I boycotted Hostess from about 1970 until the Vietnam war was over in 1975.

For me, the issue of the Hostess Brands snack food line apparently going under – I can’t believe that someone won’t buy this venerable line – isn’t the loss of Ding Dongs. It’s that, apparently, the company had “manipulated” its executives’ pay–sending its former chief executive’s salary, in particular, skyrocketing- in the months leading up to its Chapter 11 filing, in an effort to dodge the Bankruptcy Code’s compensation requirements.

Yet the stories I hear on the nightly news talk about the failure of the company to come to an agreement with the unions. Implicit in that is if it weren’t for the greedy unions, we’d still have our Twinkies. Maybe, just maybe, it was the unions who were offered a bad deal, and are now getting a bad rap.

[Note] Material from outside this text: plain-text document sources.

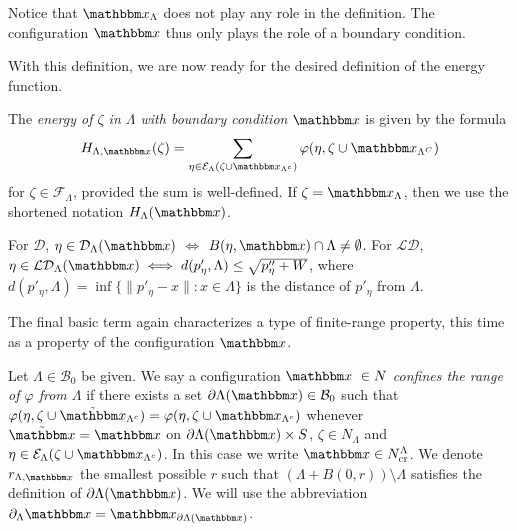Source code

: Notice that $\x_\Lambda$ does not play any role in the definition. The configuration $\x$ thus only plays the role of a boundary condition.

With this definition, we are now ready for the desired definition of the energy function.

\begin{definition}\label{def:energy}
The \textit{energy of $\zeta$ in $\Lambda$ with boundary condition $\x$} is given by the formula
$$H_{\Lambda,\x}(\zeta) = \sum_{\eta \in \mathcal E_\Lambda(\zeta \cup \x_{\Lambda^c})} \varphi(\eta, \zeta \cup \x_{\Lambda^C})$$
for $\zeta \in \mathcal F_{\Lambda}$, provided the sum is well-defined. \newline
If $\zeta = \x_\Lambda$, then we use the shortened notation $H_\Lambda(\x)$.
\end{definition}

\begin{remark}
For $\mathcal D$, $\eta \in \mathcal D_\Lambda(\x)$ $\iff$ $B(\eta,\x) \cap \Lambda \neq \emptyset$. \newline
For $\mathcal {LD}$, $\eta \in \mathcal {LD}_\Lambda(\x) \iff d(p'_\eta,\Lambda) \leq \sqrt{p''_\eta + W}$, where $d(p'_\eta,\Lambda) = \inf\{\|p'_\eta - x\|: x \in \Lambda\}$ is the distance of $p'_\eta$ from $\Lambda$.    \newline
\end{remark}

The final basic term again characterizes a type of finite-range property, this time as a property of the configuration $\x$.

\begin{definition}\label{def:cr}
	Let $\Lambda \in \mathcal B_0$ be given. We say a configuration $\x\ \in N$ \textit{confines the range of $\varphi$ from $\Lambda$} if there exists a set $\partial \Lambda(\x) \in \mathcal B_0$ such that $\varphi(\eta,\zeta \cup \tilde{\x}_{\Lambda^c}) = \varphi(\eta,\zeta\cup\x_{\Lambda^c})$ whenever $\tilde{\x} = \x$ on $\partial \Lambda(\x)\times S$, $\zeta \in N_\Lambda$ and $\eta \in \mathcal E_\Lambda(\zeta\cup\x_{\Lambda^c})$. In this case we write $\x \in N^\Lambda_\text{cr}$. We denote $r_{\Lambda,\x}$ the smallest possible $r$ such that $(\Lambda + B(0,r))\setminus \Lambda$ satisfies the definition of $\partial \Lambda(\x)$. We will use the abbreviation $\partial_\Lambda \x = \x_{\partial \Lambda(\x)}$.
\end{definition}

I have a peculiar history with Hostess. During the Vietnam war, the product line was owned by ITT, and ITT built stuff that helped the war machine. So I boycotted Hostess from about 1970 until the war was over in 1975. Truth is, I never much liked Wonder Bread all that much, and after I started eating whole-grain breads, Wonder Bread was inedible. I liked Twinkies, though. Finally, after a half dozen years, I tried a Twinkie again; I thought it was AWFUL, pure sugar. Had my taste buds changed, or did my previous political antipathy make it taste bad? But I still liked the fruit pies when I tried them again, though I preferred the ones by Drake, which had a fun commercial to boot.

Mark Evanier made some interesting points. “They came out with ‘100 calorie’ packs of their Twinkies and cupcakes… but the experiment caused me to swear off their products for good. The size of a Twinkie that got the calories down to that acceptable number was so small as to be unsatisfying and it made me more acutely aware of how many were in the full-sized version.” Other brands did the same thing, and I had the same reaction. As for Wonder Bread, “by the time they did offer a ‘whole grain white,’ it felt insincere on their part.” Absolutely!

I’m not planning on buying up some Hostess products. Despite the cliche, they WON’T last forever like styrofoam.